Personally, I think this would be a good thing to add to v11 even.

In any case, this particular feature might not be very easy to tap test,
but I am open to suggestions, of course.

> The time() granularity to the second makes the result awkward on small
> tests:
> 
>  8/1554552 kB (0%, 8 kB/s)
>  1040856/1554552 kB (66%, 1040856 kB/s)
>  1554552/1554552 kB (100%, 1554552 kB/s)
> 
> I'd suggest to reuse the "portability/instr_time.h" stuff which allows a
> much better precision.
> 
> The "kB" kilo-byte symbols stands for 1000 bytes, but you are displaying
> 1024-bytes kilos, which symbol is either "KiB" or "KB". Given that we are
> about storage which is usually measured in powers of 1,000, so I'd suggest
> to use thousands.
> 
> Another reserve I have is that on any hardware it is likely that there will
> be a lot of kilos, so maybe megas (MB) should be used instead.

The display is exactly the same as in pg_basebackup (except the
bandwith is shown as well), so right now I think it is more useful to be
consistent here.  So if we change that, pg_basebackup should be changed
as well I think.

Maybe the code could be factored out to some common file in the future.
 
> I'm wondering whether the bandwidth display should be local (from the last
> display) or global (from the start of the command), but for the last forced
> one. This is an open question.


 
> Maybe it would be nice to show elapsed time and expected completion time
> based on the current speed.

Maybe; this could be added to the factored out common code I mentioned
above.
 
> I would be in favor or having this turned on by default, and silenced with
> some option. I'm not sure other people would agree, though, so it is an open
> question as well.

If this runs in a script, it would be pretty annoying, so everybody
would have to add --no-progress so I am not convinced. Also, both
pg_basebackup and pgbench don't show progress by default.
 
> About the code:
> 
>  +               if (show_progress)
>  +                       show_progress = false;
>  +               else
>  +                       show_progress = true;
> 
> Why not a simple:
> 
>     /* invert current state */
>     show_progress = !show_progress;

Fair enough.
 
> I do not see much advantage in using intermediate string buffers for values:
> 
>  + snprintf(totalstr, sizeof(totalstr), INT64_FORMAT,
>  +          total_size / 1024);
>  + snprintf(currentstr, sizeof(currentstr), INT64_FORMAT,
>  +          current_size / 1024);
>  + snprintf(currspeedstr, sizeof(currspeedstr), INT64_FORMAT,
>  +          (current_size / 1024) / (((time(NULL) - scan_started) == 0) ? 1 : (time(NULL) - scan_started)));
>  + fprintf(stderr, "%s/%s kB (%d%%, %s kB/s)",
>  +          currentstr, totalstr, total_percent, currspeedstr);
> 
> ISTM that just one simple fprintf would be fine:
> 
>   fprintf(stderr, INT64_FORMAT "/" INT64_FORMAT " ...",
>           formulas for each slot...);

That code is adopted from pg_basebackup.c and the comment there says:

|     * Separate step to keep platform-dependent format code out of
|     * translatable strings.  And we only test for INT64_FORMAT
|     * availability in snprintf, not fprintf.

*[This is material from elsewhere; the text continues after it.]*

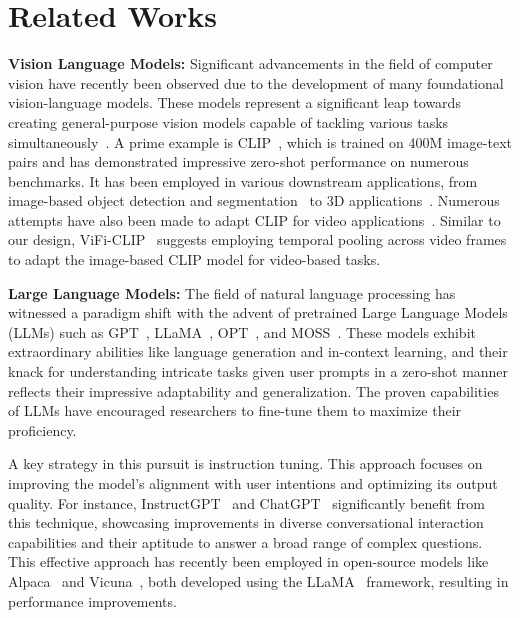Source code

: \section{Related Works}

\textbf{Vision Language Models:} Significant advancements in the field of computer vision have recently been observed due to the development of many foundational vision-language models. These models represent a significant leap towards creating general-purpose vision models capable of tackling various tasks simultaneously~\cite{radford2021learning, Alayrac2022Flamingo, gupta2022towards, Maaz2022Multimodal}. A prime example is CLIP~\cite{radford2021learning}, which is trained on 400M image-text pairs and has demonstrated impressive zero-shot performance on numerous benchmarks. It has been employed in various downstream applications, from image-based object detection and segmentation~\cite{Hanoona2022Bridging, liang2023open} to 3D applications~\cite{rozenberszki2022language, ni2022expanding}. Numerous attempts have also been made to adapt CLIP for video applications~\cite{wang2021actionclip, ni2022expanding}. Similar to our design, ViFi-CLIP~\cite{hanoonavificlip} suggests employing temporal pooling across video frames to adapt the image-based CLIP model for video-based tasks.

\noindent \textbf{Large Language Models:} The field of natural language processing has witnessed a paradigm shift with the advent of pretrained Large Language Models (LLMs) such as GPT~\cite{brown2020languagegpt}, LLaMA~\cite{touvron2023llama}, OPT~\cite{zhang2022opt}, and MOSS~\cite{OpenLMLab_2023}. These models exhibit extraordinary abilities like language generation and in-context learning, and their knack for understanding intricate tasks given user prompts in a zero-shot manner reflects their impressive adaptability and generalization. The proven capabilities of LLMs have encouraged researchers to fine-tune them to maximize their proficiency.

A key strategy in this pursuit is instruction tuning. This approach focuses on improving the model's alignment with user intentions and optimizing its output quality. For instance, InstructGPT~\cite{ouyang2022traininginstructgpt} and ChatGPT~\cite{chatgpt} significantly benefit from this technique, showcasing improvements in diverse conversational interaction capabilities and their aptitude to answer a broad range of complex questions. This effective approach has recently been employed in open-source models like Alpaca~\cite{alpaca} and Vicuna~\cite{vicuna2023}, both developed using the LLaMA~\cite{touvron2023llama} framework, resulting in performance improvements.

So that sounds legit to me.

> ISTM that this line overwriting trick deserves a comment:
> 
>  + if (isatty(fileno(stderr)))
>  +   fprintf(stderr, "\r");
>  + else
>  +   fprintf(stderr, "\n");

I agree a comment should be in there. But that code is also taken
verbatim from pg_basebackup.c (but this time, there's no comment there,
either).

How about this:

|     * If we are reporting to a terminal, send a carriage return so that
|     * we stay on the same line.  If not, send a newline. 

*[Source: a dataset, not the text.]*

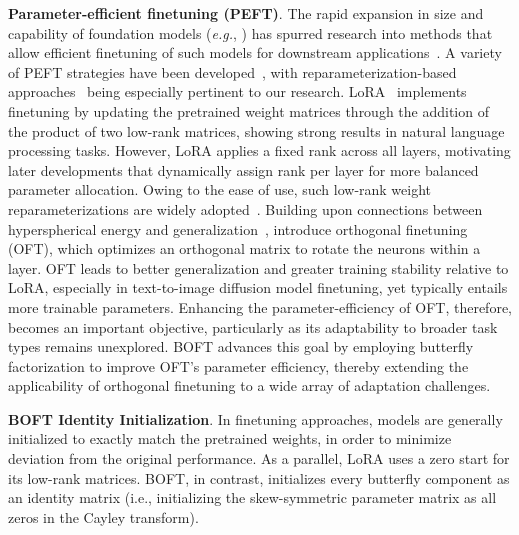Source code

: \textbf{Parameter-efficient finetuning (PEFT)}. The rapid expansion in size and capability of foundation models (\emph{e.g.}, \cite{brown2020language,radford2021learning,rombach2022high,kirillov2023segment}) has spurred research into methods that allow efficient finetuning of such models for downstream applications~\cite{treviso2023efficient,ding2023parameter,lialin2023scaling}. A variety of PEFT strategies have been developed~\cite{houlsby2019parameter,aghajanyan2020intrinsic,hulora2022,edalati2022krona,wang2022adamix,gheini2021cross,zaken2022bitfit,guo2020parameter,sung2021training,ansell2022composable,lester2021power,li2021prefix,vu2022spot,he2021towards,mao2021unipelt,karimi2021compacter,liu2022few,sung2022lst,chen2022parameter,jia2022visual,chen2022adaptformer,zhang2022neural,jie2023fact,lian2022scaling,luo2023towards}, with reparameterization-based approaches~\cite{aghajanyan2020intrinsic,hulora2022,edalati2022krona} being especially pertinent to our research. LoRA~\cite{hulora2022} implements finetuning by updating the pretrained weight matrices through the addition of the product of two low-rank matrices, showing strong results in natural language processing tasks. However, LoRA applies a fixed rank across all layers, motivating later developments \cite{zhang2022adaptive,valipour2022dylora,zhang2023increlora} that dynamically assign rank per layer for more balanced parameter allocation. Owing to the ease of use, such low-rank weight reparameterizations are widely adopted~\cite{dettmers2023qlora,zi2023delta,chavan2023one}. Building upon connections between hyperspherical energy and generalization~\cite{liu2018learning,liu2021orthogonal}, \cite{qiu2023controlling} introduce orthogonal finetuning (OFT), which optimizes an orthogonal matrix to rotate the neurons within a layer. OFT leads to better generalization and greater training stability relative to LoRA, especially in text-to-image diffusion model finetuning, yet typically entails more trainable parameters. Enhancing the parameter-efficiency of OFT, therefore, becomes an important objective, particularly as its adaptability to broader task types remains unexplored. BOFT advances this goal by employing butterfly factorization to improve OFT’s parameter efficiency, thereby extending the applicability of orthogonal finetuning to a wide array of adaptation challenges.

\textbf{BOFT Identity Initialization}. In finetuning approaches, models are generally initialized to exactly match the pretrained weights, in order to minimize deviation from the original performance. As a parallel, LoRA uses a zero start for its low-rank matrices. BOFT, in contrast, initializes every butterfly component as an identity matrix (i.e., initializing the skew-symmetric parameter matrix as all zeros in the Cayley transform).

> And it runs a little amok with "-v".

Do you suggest we should make those mutually exlusive?  I agree that in
general, -P is not very useful if -v is on, but if you have a really big
table, it should still be, no?

>  + memset(&act, '\0', sizeof(act));
> 
> pg uses 0 instead of '\0' everywhere else.

Ok.
 
>   +   /* Make sure we just report at least once a second */
>   +   if ((now == last_progress_update) && !force) return;
> 
> The comments seems contradictory, I understand the code makes sure that it
> is "at most" once a second. 

I guess you're right as the identical code in pg_basebackup.c has a
comment saying "Max once per second".

> Pgbench uses "-P XXX" to strigger a progress
> report every XXX second. I'm unsure whether it would be useful to allow the
> user to change the 1 second display interval.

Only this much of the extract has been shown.